In materia penale si distinguono l’errore sul precetto penale e l’errore su una norma extrapenale.

L’errore sul precetto, cioè che ricade sulla norma incriminatrice, ha ad oggetto l’illiceità penale del fatto. Quindi l’agente per ignoranza o errata interpretazione della norma, non si rende conto di realizzare un fatto costituente reato. (es. un venditore ambulante tunisino, residente in Francia, trasporta per un breve tratto nel territorio italiano, una carabina ad aria compressa senza rendersi conto che il fatto costituisce reato, perché nell’ordinamento francese la vendita di queste armi è libera e priva di formalità).

Nel disciplinare l’ignoranza o errore sul precetto, i legislatori si preoccupano di bilanciare da un lato, la piena affermazione del principio di colpevolezza, dall’altro, l’esigenza general- preventiva di non indebolire l’effettiva tenuta dell’ordinamento giuridico. Questa prospettiva di bilanciamento, a seguito della sent. 364/88, si traduce nel seguente principio: l’errore sul precetto è irrilevante (art. 5), a meno che non si tratti di errore inevitabile e perciò scusabile.

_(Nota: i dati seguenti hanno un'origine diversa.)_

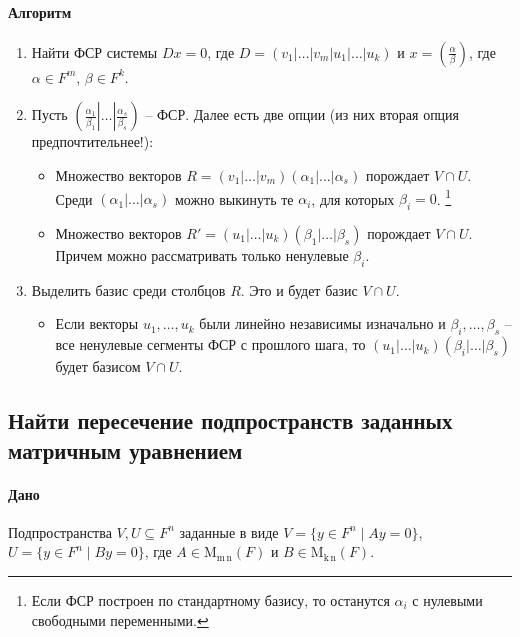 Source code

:\documentclass{article}
\newcommand{\MatrixDim}[3]{\operatorname{\mathrm{M}_{#2\,#3}}(#1)}
\begin{document}
\paragraph{Алгоритм}

\begin{enumerate}
\item Найти ФСР системы $D x = 0$, где $D = (v_1|\ldots|v_m|u_1|\ldots|u_k)$ и $x = \left(\frac{\alpha}{\beta}\right)$, где $\alpha\in F^{m}$, $\beta\in F^{k}$.

\item Пусть $\left(\left.\left.\frac{\alpha_1}{\beta_1}\right|\ldots\right|\frac{\alpha_s}{\beta_s}\right)$ -- ФСР.
Далее есть две опции (из них вторая опция предпочтительнее!):
\begin{itemize}
\item Множество векторов $R = (v_1|\ldots|v_m)(\alpha_1|\ldots|\alpha_s)$ порождает $V\cap U$.
Среди $(\alpha_1|\ldots|\alpha_s)$ можно выкинуть те $\alpha_i$, для которых $\beta_i = 0$.%
\footnote{Если ФСР построен по стандартному базису, то останутся $\alpha_i$ с нулевыми свободными переменными.}

\item Множество векторов $R' = (u_1|\ldots|u_k)(\beta_1|\ldots|\beta_s)$ порождает  $V\cap U$.
Причем можно рассматривать только ненулевые $\beta_i$.
\end{itemize}

\item Выделить базис среди столбцов $R$.
Это и будет базис $V\cap U$.
\begin{itemize}
\item Если векторы $u_1,\ldots,u_k$ были линейно независимы изначально и $\beta_i,\ldots,\beta_s$ -- все ненулевые сегменты ФСР с прошлого шага, то $(u_1|\ldots|u_k)(\beta_i|\ldots|\beta_s)$ будет базисом $V\cap U$.
\end{itemize}
\end{enumerate}

\subsection{Найти пересечение подпространств заданных матричным уравнением}

\paragraph{Дано}

Подпространства $V,U\subseteq F^{n}$ заданные в виде $V = \{y\in F^{n}\mid Ay = 0\}$, $U = \{y\in F^{n}\mid By = 0\}$, где $A\in \MatrixDim{F}{m}{n}$ и $B\in \MatrixDim{F}{k}{n}$.
\end{document}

L’errore su norma extrapenale, ha invece, ad oggetto una norma diversa da quella incriminatrice, (ad es. Tizio erra nell’interpretare la disciplina del matrimonio, e questo errore incide sulla consapevolezza di compiere un reato di bigamia). Perché questo tipo di errore scusi, è necessario, conformemente all’art. 47 comma 3°, che esso si risolva o converta in un errore sul “fatto” di reato: occorre cioè che l’agente ne risulti fuorviato al punto tale da non essere consapevole di compiere un fatto materiale conforme a quello previsto dalla legge come reato.

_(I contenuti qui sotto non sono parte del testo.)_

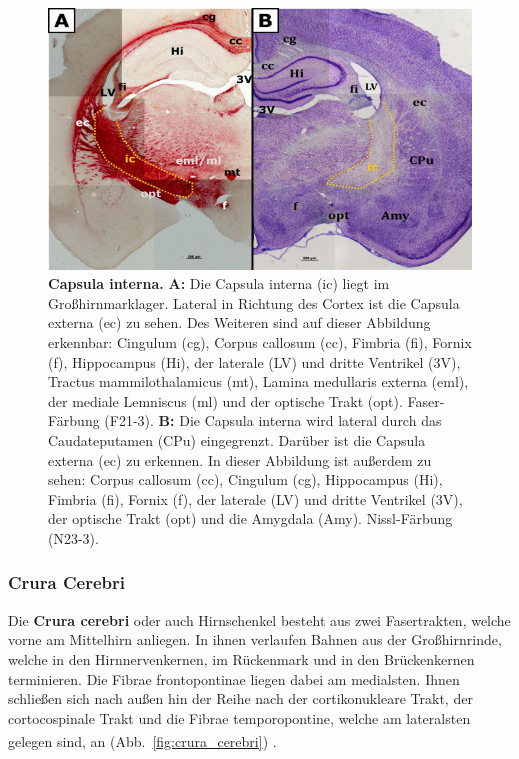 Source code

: \documentclass[12pt,a4paper,pdftex]{article}
\begin{document}
\begin{figure}[H]
    \centering
    \includegraphics[width=\textwidth]{pictures/Bilder_Laura/internal_capsule_F21_3P_025x_N23_3P_025x.png}
    \caption[Capsula interna]{\textbf{Capsula interna.} \textbf{A:} Die Capsula interna (ic) liegt im Großhirnmarklager. Lateral in Richtung des Cortex ist die Capsula externa (ec) zu sehen. Des Weiteren sind auf dieser Abbildung erkennbar: Cingulum (cg), Corpus callosum (cc), Fimbria (fi), Fornix (f), Hippocampus (Hi), der laterale (LV) und dritte Ventrikel (3V), Tractus mammilothalamicus (mt), Lamina medullaris externa (eml), der mediale Lemniscus (ml) und der optische Trakt (opt). Faser-Färbung (F21-3). \textbf{B:} Die Capsula interna wird lateral durch das Caudateputamen (CPu) eingegrenzt. Darüber ist die Capsula externa (ec) zu erkennen. In dieser Abbildung ist außerdem zu sehen: Corpus callosum (cc), Cingulum (cg), Hippocampus (Hi), Fimbria (fi), Fornix (f), der laterale (LV) und dritte Ventrikel (3V), der optische Trakt (opt) und die Amygdala (Amy). Nissl-Färbung (N23-3).}
    \label{fig:Capsula_interna}
\end{figure}


\subsubsection*{Crura Cerebri} 
Die \textbf{Crura cerebri} oder auch Hirnschenkel besteht aus zwei Fasertrakten, welche vorne am Mittelhirn anliegen. In ihnen verlaufen Bahnen aus der Großhirnrinde, welche in den Hirnnervenkernen, im Rückenmark und in den Brückenkernen terminieren. Die Fibrae frontopontinae liegen dabei am medialsten. Ihnen schließen sich nach außen hin der Reihe nach der cortikonukleare Trakt, der cortocospinale Trakt und die Fibrae temporopontine, welche am lateralsten gelegen sind, an (Abb.~\ref{fig:crura_cerebri}) \textsuperscript{\cite[6]{trepel2011neuroanatomie}}.
\end{document}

Ove l’errore su norma extrapenale non sfoci in un errore sul fatto tipico e si limiti a suscitare indirettamente nell’agente l’erronea convinzione che il fatto realizzato sia penalmente lecito perché non rientrante nella norma incriminatrice, ci troviamo di fronte ad una situazione assimilabile, negli effetti, all’ipotesi dell’errore che ricade sul precetto e quindi vale la disciplina di cui all’art. 5.

 

Errore che verte sugli elementi degradanti il tipo di reato

La disciplina su tale tipo di errore non è pacifica. L’esempio classico è quello del soggetto che cagiona la morte di una persona, nella supposizione erronea che la vittima abbia prestato il suo consenso all’uccisione; bisogna stabilire se si tratti di omicidio semplice (art. 575) od omicidio del consenziente (art. 579).

Alcuni autori propendono per una soluzione rigorosa, in base al rilievo che andrebbe attribuita rilevanza non alla “mera rappresentazione, anche se aberrante, dell’agente”, ma alla sussistenza degli estremi materiali e psicologici corrispondenti alla figura criminosa di fatto realizzatasi.

Secondo altri, si esclude invece, che il dolo del reato meno grave, inglobi il dolo relativo all’illecito- base + grave e si propende quindi, per l’applicazione della fattispecie ipotizzante il reato meno grave (omicidio del consenziente).

Data la mancanza di una soluzione legislativa di tende a ricorrere ad un’applicazione analogica della disciplina dell’errore sulle cause di giustificazione (art. 59 comma 4); anche se è discutibile ricorrere ad analogie, la ritenuta prevalenza dell’ipotesi criminosa meno grave riflette meglio l’atteggiamento psicologico dell’agente.